This document specifies the byte-level tokenizer for CALM , Lilush's compact language model system. The tokenizer converts raw input and session context into token sequences for domain-specific Mamba SSM models.
Related: CALM for the model architecture.
Byte-level identity mapping: Token ID = byte value. No trie, no lookup tables, no multi-tier priority. Encoding is a trivial byte-emit loop.
Fixed vocabulary: The vocabulary never changes. No dynamic tier, no vocabulary versioning, no retokenize/retrain cycles.

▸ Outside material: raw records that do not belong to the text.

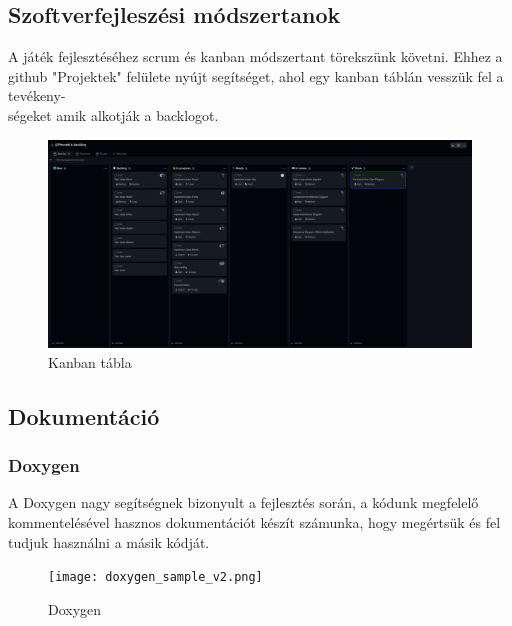\documentclass{scrarticle}
\begin{document}
\subsection{Szoftverfejleszési módszertanok}
A játék fejlesztéséhez scrum és kanban módszertant törekszünk követni. Ehhez a github "Projektek" felülete nyújt segítséget, ahol egy kanban táblán vesszük fel a tevékeny-\\ségeket amik alkotják a backlogot.
\begin{figure}[H]
    \includegraphics[width=1.0\columnwidth]{kanban_scrum.png}
    \caption{Kanban tábla}\label{fig:9}
\end{figure}
\newpage
\subsection{Dokumentáció}
\subsubsection{Doxygen}
A Doxygen nagy segítségnek bizonyult a fejlesztés során, a kódunk megfelelő kommentelésével hasznos dokumentációt készít számunka, hogy megértsük és fel tudjuk használni a másik kódját.
\begin{figure}[H]
    \texttt{[image: doxygen\_sample\_v2.png]}
    \caption{Doxygen}\label{fig:10}
\end{figure}
\end{document}
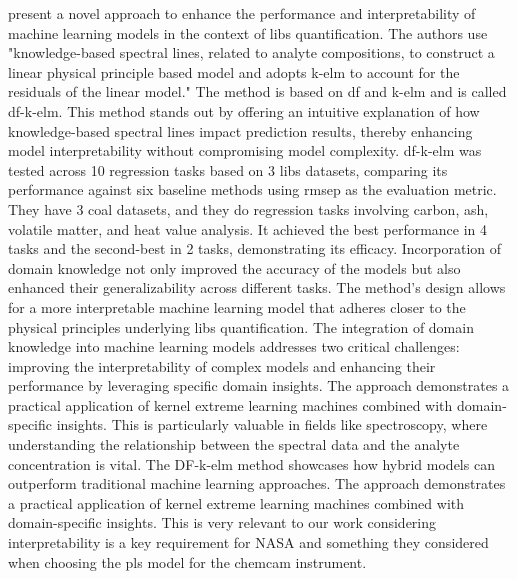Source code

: \citet{song_DF-K-ELM} present a novel approach to enhance the performance and interpretability of machine learning models in the context of \gls{libs} quantification.
The authors use "knowledge-based spectral lines, related to analyte compositions, to construct a linear physical principle based model and adopts \gls{k-elm} to account for the residuals of the linear model."
The method is based on \gls{df} and \gls{k-elm} and is called \gls{df}-\gls{k-elm}.
This method stands out by offering an intuitive explanation of how knowledge-based spectral lines impact prediction results, thereby enhancing model interpretability without compromising model complexity.
\gls{df}-\gls{k-elm} was tested across 10 regression tasks based on 3 \gls{libs} datasets, comparing its performance against six baseline methods using \gls{rmsep} as the evaluation metric.
They have 3 coal datasets, and they do regression tasks involving carbon, ash, volatile matter, and heat value analysis.
It achieved the best performance in 4 tasks and the second-best in 2 tasks, demonstrating its efficacy.
Incorporation of domain knowledge not only improved the accuracy of the models but also enhanced their generalizability across different tasks.
The method's design allows for a more interpretable machine learning model that adheres closer to the physical principles underlying \gls{libs} quantification.
The integration of domain knowledge into machine learning models addresses two critical challenges: improving the interpretability of complex models and enhancing their performance by leveraging specific domain insights.
The approach demonstrates a practical application of kernel extreme learning machines combined with domain-specific insights.
This is particularly valuable in fields like spectroscopy, where understanding the relationship between the spectral data and the analyte concentration is vital.
The DF-\gls{k-elm} method showcases how hybrid models can outperform traditional machine learning approaches.
The approach demonstrates a practical application of kernel extreme learning machines combined with domain-specific insights.
This is very relevant to our work considering interpretability is a key requirement for NASA and something they considered when choosing the \gls{pls} model for the \gls{chemcam} instrument.

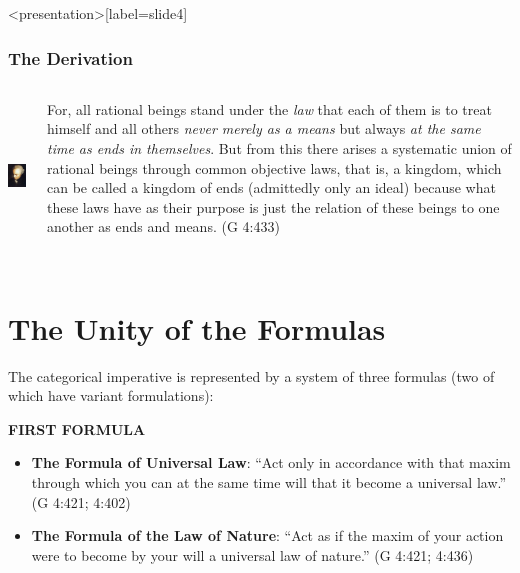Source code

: \begin{frame}<presentation>[label=slide4]
    \frametitle{The Derivation}
        \begin{columns}
            \begin{column}{3cm}
                \includegraphics[height=4cm]{../../graphics/kant.jpg}
            \end{column}
            \begin{column}{7cm}
                For, all rational beings stand under the \emph{law} that each of them is to treat himself and all others \emph{never merely as a means} but always \emph{at the same time as ends in themselves}. But from this there arises a systematic union of rational beings through common objective laws, that is, a kingdom, which can be called a kingdom of ends (admittedly only an ideal) because what these laws have as their purpose is just the relation of these beings to one another as ends and means. (G 4:433)
            \end{column}
        \end{columns}
\end{frame}

\section{The Unity of the Formulas}

The categorical imperative is represented by a system of three formulas (two of which have variant formulations):

\textbf{FIRST FORMULA}

\begin{itemize}
    \item \textbf{The Formula of Universal Law}: ``Act only in accordance with that maxim through which you can at the same time will that it become a universal law.'' (G 4:421; 4:402)
    \item \textbf{The Formula of the Law of Nature}: ``Act as if the maxim of your action were to become by your will a universal law of nature.'' (G 4:421; 4:436)
\end{itemize}

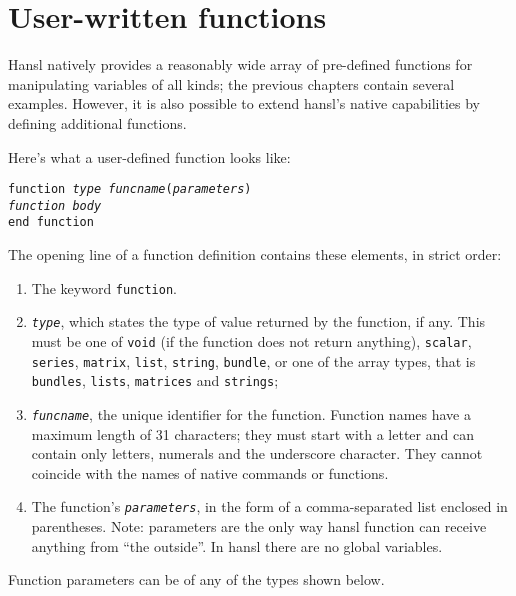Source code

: \chapter{User-written functions}
\label{chap:user-funcs}

Hansl natively provides a reasonably wide array of pre-defined
functions for manipulating variables of all kinds; the previous
chapters contain several examples. However, it is also possible to
extend hansl's native capabilities by defining additional
functions.

Here's what a user-defined function looks like:
\begin{flushleft}
\texttt{function \emph{type} \emph{funcname}(\emph{parameters})}\\
   \quad \texttt{\emph{function body}}\\
\texttt{end function}
\end{flushleft}

The opening line of a function definition contains these elements, in
strict order:

\begin{enumerate}
\item The keyword \texttt{function}.
\item \texttt{\emph{type}}, which states the type of value returned by
  the function, if any.  This must be one of \texttt{void} (if the
  function does not return anything), \texttt{scalar},
  \texttt{series}, \texttt{matrix}, \texttt{list}, \texttt{string},
  \texttt{bundle}, or one of the array types, that is \texttt{bundles},
  \texttt{lists}, \texttt{matrices} and \texttt{strings};
\item \texttt{\emph{funcname}}, the unique identifier for the
  function.  Function names have a maximum length of 31 characters;
  they must start with a letter and can contain only letters, numerals
  and the underscore character. They cannot coincide with the names of
  native commands or functions.
\item The function's \texttt{\emph{parameters}}, in the form of a
  comma-separated list enclosed in parentheses. Note: parameters are
  the only way hansl function can receive anything from ``the
  outside''. In hansl there are no global variables.
\end{enumerate}

Function parameters can be of any of the types shown below.

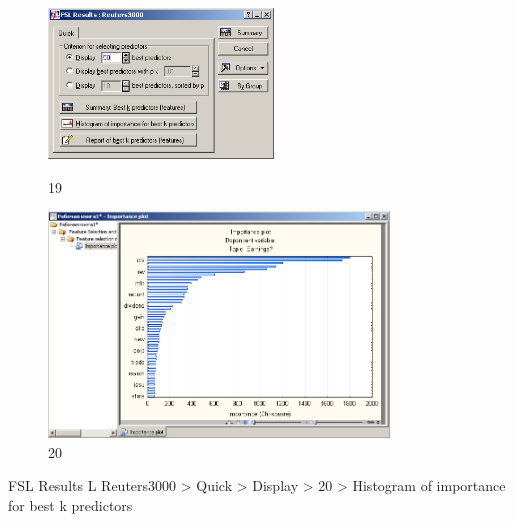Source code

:\begin{figure}[!h]
  \centering

  \begin{minipage}{0.29\textwidth}
    \centering

    \includegraphics[height=4cm]
    {inc/19.PNG}

    \caption{19}

    \label{fig:19}
  \end{minipage}
  \begin{minipage}{0.69\textwidth}
    \centering

    \includegraphics[height=6cm]
    {inc/20.PNG}

    \caption{20}

    \label{fig:20}
  \end{minipage}
\end{figure}

FSL Results L Reuters3000 > Quick > Display > 20 > Histogram of importance for best k predictors

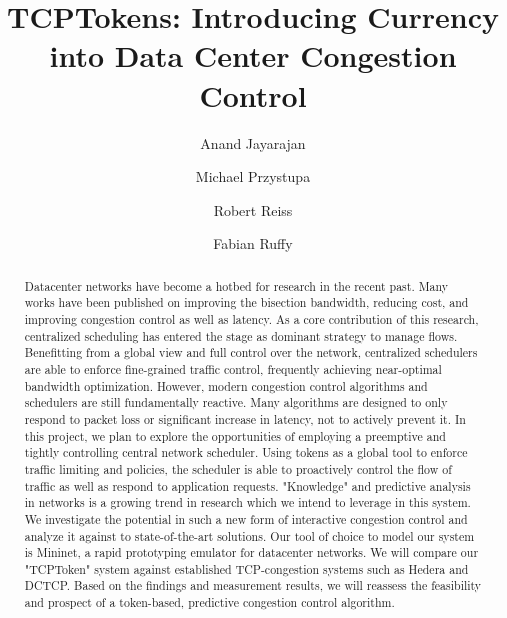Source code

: \documentclass[sigconf]{acmart}
\begin{document}
\title{TCPTokens: Introducing Currency into Data Center Congestion Control}

\author{Anand Jayarajan}

\author{Michael Przystupa}

\author{Robert Reiss}

\author{Fabian Ruffy}

\begin{abstract}
Datacenter networks have become a hotbed for research in the recent past. Many works have been published on improving the bisection bandwidth, reducing cost, and improving congestion control as well as latency. As a core contribution of this research, centralized scheduling has entered the stage as dominant strategy to manage flows. Benefitting from a global view and full control over the network, centralized schedulers are able to enforce fine-grained traffic control, frequently achieving near-optimal bandwidth optimization. However, modern congestion control algorithms and schedulers are still fundamentally reactive. Many algorithms are designed to only respond to packet loss or significant increase in latency, not to actively prevent it.
In this project, we plan to explore the opportunities of employing a preemptive and tightly controlling central network scheduler. Using tokens as a global tool to enforce traffic limiting and policies, the scheduler is able to proactively control the flow of traffic as well as respond to application requests. "Knowledge" and predictive analysis in networks is a growing trend in research which we intend to leverage in this system.
We investigate the potential in such a new form of interactive congestion control and analyze it against to state-of-the-art solutions. Our tool of choice to model our system is Mininet, a rapid prototyping emulator for datacenter networks. We will compare our "TCPToken" system against established TCP-congestion systems such as Hedera and DCTCP. Based on the findings and measurement results, we will reassess the feasibility and prospect of a token-based, predictive congestion control algorithm.
\end{abstract}




\maketitle





%







 
\end{document}
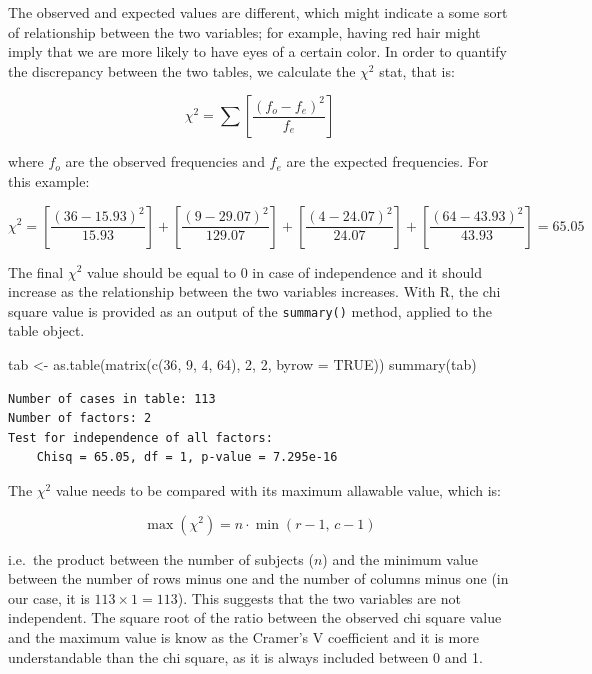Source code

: \documentclass[
  letterpaper,
  DIV=11,
  numbers=noendperiod]{scrreprt}
\newenvironment{Shaded}{\begin{snugshade}}{\end{snugshade}}
\newcommand{\AttributeTok}[1]{\textcolor[rgb]{0.40,0.45,0.13}{#1}}
\newcommand{\ConstantTok}[1]{\textcolor[rgb]{0.56,0.35,0.01}{#1}}
\newcommand{\DecValTok}[1]{\textcolor[rgb]{0.68,0.00,0.00}{#1}}
\newcommand{\FunctionTok}[1]{\textcolor[rgb]{0.28,0.35,0.67}{#1}}
\newcommand{\NormalTok}[1]{\textcolor[rgb]{0.00,0.23,0.31}{#1}}
\newcommand{\OtherTok}[1]{\textcolor[rgb]{0.00,0.23,0.31}{#1}}
\begin{document}
The observed and expected values are different, which might indicate a
some sort of relationship between the two variables; for example, having
red hair might imply that we are more likely to have eyes of a certain
color. In order to quantify the discrepancy between the two tables, we
calculate the \(\chi^2\) stat, that is:

\[\chi ^2  = \sum \left[ \frac{\left( {f_o  - f_e } \right)^2 }{f_e } \right]\]

where \(f_o\) are the observed frequencies and \(f_e\) are the expected
frequencies. For this example:

\[\chi ^2  = \left[ \frac{\left( {36  - 15.93 } \right)^2 }{15.93} \right] + \left[ \frac{\left( {9  - 29.07 } \right)^2 }{129.07} \right] +\left[ \frac{\left( {4  - 24.07 } \right)^2 }{24.07 } \right] + \left[ \frac{\left( {64  - 43.93 } \right)^2 }{43.93 } \right] = 65.05\]

The final \(\chi^2\) value should be equal to 0 in case of independence
and it should increase as the relationship between the two variables
increases. With R, the chi square value is provided as an output of the
\texttt{summary()} method, applied to the table object.

\begin{Shaded}
\begin{Highlighting}[]
\NormalTok{tab }\OtherTok{\textless{}{-}} \FunctionTok{as.table}\NormalTok{(}\FunctionTok{matrix}\NormalTok{(}\FunctionTok{c}\NormalTok{(}\DecValTok{36}\NormalTok{, }\DecValTok{9}\NormalTok{, }\DecValTok{4}\NormalTok{, }\DecValTok{64}\NormalTok{), }\DecValTok{2}\NormalTok{, }\DecValTok{2}\NormalTok{, }\AttributeTok{byrow =} \ConstantTok{TRUE}\NormalTok{))}
\FunctionTok{summary}\NormalTok{(tab)}
\end{Highlighting}
\end{Shaded}

\begin{verbatim}
Number of cases in table: 113 
Number of factors: 2 
Test for independence of all factors:
    Chisq = 65.05, df = 1, p-value = 7.295e-16
\end{verbatim}

The \(\chi^2\) value needs to be compared with its maximum allawable
value, which is:

\[\max \left( \chi ^2 \right)  = n \cdot \min (r - 1,\,c - 1)\]

i.e.~the product between the number of subjects (\(n\)) and the minimum
value between the number of rows minus one and the number of columns
minus one (in our case, it is \(113 \times 1 = 113\)). This suggests
that the two variables are not independent. The square root of the ratio
between the observed chi square value and the maximum value is know as
the Cramer's V coefficient and it is more understandable than the chi
square, as it is always included between 0 and 1.
\end{document}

Pre-expansion: The tokenizer operates on raw user input before any shell processing. It sees exactly what the user has typed.
Special tokens are structural: Special tokens (256-277) frame the
context window. They are inserted programmatically by
build_sequence(), never produced by encoding raw text.
+------------------------------------------------------+
| Byte Tokens (IDs 0 - 255) |
| Raw byte values 0x00 - 0xFF. |
| Token ID = byte value (identity mapping). |
+------------------------------------------------------+
| Special Tokens (IDs 256 - 277) |
| Model operation and context framing. |
| Never produced by raw byte encoding. |
+------------------------------------------------------+
| Reserved (IDs 278 - 319) |
| Headroom for future domain tokens |
| (e.g. <LANG>, <CURSOR> for editor domain). |
+------------------------------------------------------+
Total vocabulary size: 320.
Identity mapping. Token ID = byte value. Encoding is type widening
(uint8 -> uint16). Decoding is truncation (uint16 -> uint8). No
lookup tables, no trie.
UTF-8 codepoints are naturally represented as sequences of byte tokens. Multi-byte codepoints are emitted as consecutive byte tokens:
ASCII a (0x61) -> 1 byte token
Cyrillic d (U+0434, bytes 0xD0 0xB4) -> 2 byte tokens
CJK (U+4E2D, bytes 0xE4 0xB8 0xAD) -> 3 byte tokens
Emoji (U+1F98A, bytes 0xF0 0x9F 0xA6 0x8A) -> 4 byte tokens
All shell structure is represented as raw bytes: operators (|, &&,
||, ;), quoting delimiters, flag prefixes (-, --), whitespace
(space = token 32, tab = token 9), path components, and all command words.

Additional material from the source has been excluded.